Case Study: Data Proves Passion for History Drives Arrivals

The CVB Marketing Communications team uses trends and insights in their data to identify and find solutions for media and content development strategy that influences visitor arrivals. The marketing and leadership team wanted to test digital campaign strategy surrounding five lifestyle travel pillar messaging, known as “passion pillars” (arts/entertainment, history, outdoors, culinary and craft beer), that supplemented traditional brand placements (out of home, TV, print). The organization needed further understanding to how those five pillars were influencing actual arrivals, how to optimize towards best-performing pillars and gauge overall strategy influence on two key measures: lift in destination familiarity and intent to travel.

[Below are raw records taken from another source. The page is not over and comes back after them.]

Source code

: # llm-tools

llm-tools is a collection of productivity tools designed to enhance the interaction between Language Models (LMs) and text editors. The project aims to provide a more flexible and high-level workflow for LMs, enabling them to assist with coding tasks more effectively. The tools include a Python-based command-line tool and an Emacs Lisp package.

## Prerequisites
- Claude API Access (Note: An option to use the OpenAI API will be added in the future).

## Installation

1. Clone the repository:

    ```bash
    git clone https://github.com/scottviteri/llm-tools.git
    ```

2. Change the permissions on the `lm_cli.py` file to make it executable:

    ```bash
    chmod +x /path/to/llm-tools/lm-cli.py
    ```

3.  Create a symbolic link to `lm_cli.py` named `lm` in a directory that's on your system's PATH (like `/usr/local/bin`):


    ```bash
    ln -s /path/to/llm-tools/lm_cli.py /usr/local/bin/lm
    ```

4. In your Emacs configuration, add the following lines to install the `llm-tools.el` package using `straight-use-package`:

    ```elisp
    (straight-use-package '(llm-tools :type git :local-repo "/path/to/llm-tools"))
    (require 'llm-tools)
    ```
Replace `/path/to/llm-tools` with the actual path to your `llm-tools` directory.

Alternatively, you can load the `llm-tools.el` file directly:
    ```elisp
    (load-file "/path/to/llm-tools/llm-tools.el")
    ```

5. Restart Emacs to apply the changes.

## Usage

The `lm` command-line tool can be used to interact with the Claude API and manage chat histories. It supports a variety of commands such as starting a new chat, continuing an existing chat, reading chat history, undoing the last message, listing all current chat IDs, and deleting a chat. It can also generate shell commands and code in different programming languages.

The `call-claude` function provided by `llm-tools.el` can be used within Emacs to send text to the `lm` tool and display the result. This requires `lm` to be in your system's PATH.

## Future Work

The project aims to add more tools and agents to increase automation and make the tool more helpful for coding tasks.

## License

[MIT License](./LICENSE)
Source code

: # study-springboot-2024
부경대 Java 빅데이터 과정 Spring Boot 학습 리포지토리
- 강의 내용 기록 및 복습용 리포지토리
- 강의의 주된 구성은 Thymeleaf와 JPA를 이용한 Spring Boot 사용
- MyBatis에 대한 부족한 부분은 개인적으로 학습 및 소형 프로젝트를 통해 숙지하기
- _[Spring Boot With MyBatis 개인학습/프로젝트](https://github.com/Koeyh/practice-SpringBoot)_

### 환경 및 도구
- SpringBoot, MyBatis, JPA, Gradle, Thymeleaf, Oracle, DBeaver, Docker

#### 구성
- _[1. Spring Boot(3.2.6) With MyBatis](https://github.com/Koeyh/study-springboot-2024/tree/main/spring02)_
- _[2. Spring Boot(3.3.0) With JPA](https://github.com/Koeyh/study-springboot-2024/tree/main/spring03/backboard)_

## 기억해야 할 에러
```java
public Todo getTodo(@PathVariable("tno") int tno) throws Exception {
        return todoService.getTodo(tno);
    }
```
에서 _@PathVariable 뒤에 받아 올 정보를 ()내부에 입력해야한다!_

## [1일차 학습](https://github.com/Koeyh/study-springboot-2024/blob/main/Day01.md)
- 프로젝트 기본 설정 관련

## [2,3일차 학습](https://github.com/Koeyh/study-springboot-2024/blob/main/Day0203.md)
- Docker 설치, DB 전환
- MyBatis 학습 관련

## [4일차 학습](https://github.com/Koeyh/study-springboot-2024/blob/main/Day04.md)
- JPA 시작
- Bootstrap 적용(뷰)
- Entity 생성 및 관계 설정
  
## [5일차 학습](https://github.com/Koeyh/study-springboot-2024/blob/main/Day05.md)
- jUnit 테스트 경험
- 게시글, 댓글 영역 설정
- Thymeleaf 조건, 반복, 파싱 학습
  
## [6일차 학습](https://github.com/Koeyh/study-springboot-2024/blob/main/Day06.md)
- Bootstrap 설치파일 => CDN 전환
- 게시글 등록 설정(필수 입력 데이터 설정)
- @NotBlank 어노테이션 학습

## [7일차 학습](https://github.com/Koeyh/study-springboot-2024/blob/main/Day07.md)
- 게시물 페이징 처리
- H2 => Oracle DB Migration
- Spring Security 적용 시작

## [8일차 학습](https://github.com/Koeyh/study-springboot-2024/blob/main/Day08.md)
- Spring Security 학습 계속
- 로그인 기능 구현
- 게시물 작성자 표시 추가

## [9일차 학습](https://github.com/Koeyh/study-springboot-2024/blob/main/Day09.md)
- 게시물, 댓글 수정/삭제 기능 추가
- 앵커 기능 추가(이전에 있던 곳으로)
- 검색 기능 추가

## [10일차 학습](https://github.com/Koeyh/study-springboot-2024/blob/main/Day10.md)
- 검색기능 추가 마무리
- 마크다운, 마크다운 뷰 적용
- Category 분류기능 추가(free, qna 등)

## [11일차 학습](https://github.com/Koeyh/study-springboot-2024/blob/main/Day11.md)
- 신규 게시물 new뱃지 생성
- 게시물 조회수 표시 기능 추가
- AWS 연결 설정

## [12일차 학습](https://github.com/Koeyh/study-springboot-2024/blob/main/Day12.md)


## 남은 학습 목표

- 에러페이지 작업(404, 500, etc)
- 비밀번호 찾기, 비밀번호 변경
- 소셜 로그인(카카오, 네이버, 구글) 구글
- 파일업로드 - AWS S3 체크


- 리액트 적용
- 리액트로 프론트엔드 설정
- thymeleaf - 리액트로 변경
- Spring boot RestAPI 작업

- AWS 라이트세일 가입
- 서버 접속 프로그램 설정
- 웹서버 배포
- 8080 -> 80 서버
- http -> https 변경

Meanwhile, media headlines of neighboring destination Williamsburg, a city with established brand equity for historic offerings, was suffering from major declines in visitation. Stakeholders wondered: has consumer interest in historic offerings waning in general? The CVB turned to several research partners to help.

First, the CVB contracted with marketing data solutions provider Arrivalist, a research vendor that anonymously measures change in the locations of network-enabled devices after a sequence of media exposures to tell marketers which messages are influencing travelers, and how many of these travelers are on the move. Effectiveness of media is used by the Arrivals Per Thousand Metric (APM). Digital ads were tagged with Arrivalist pixels and categorized by campaign name, date and passion pillar for ease of identification.

In addition to existing Arrivalist and Google Analytics data, the CVB worked with Richmond-based research firm SIR to conduct an online qualitative brand awareness and tracking study. Results were collected by comparing intent to travel in markets where the brand messaging plus passion pillar retargeting messaging existed, versus markets where only brand advertising or no advertising existed.

Measuring Success:
Out of all the five pillars, targeted travel ads to consumers interested in history saw the highest APM. History display ads also saw the second highest click through rate (0.56%) behind craft beer (0.96%). Note the History CTR of 0.56% is 460% higher than the industry CTR of 0.10%. By using data insights they acquired via Arrivalist, the CVB was able to significantly optimize towards best performing creative, increase the clickthrough and conversion rates of their ads and plan additional future content surrounding history offerings.

The SIR qualitative study also helped prove that passion pillar messaging plus brand messaging influenced intent to travel stronger that brand-only or control markets. As a result, all target markets now include both brand messaging and passion pillar messaging, which required a significant adjustment in overall media planning and buying.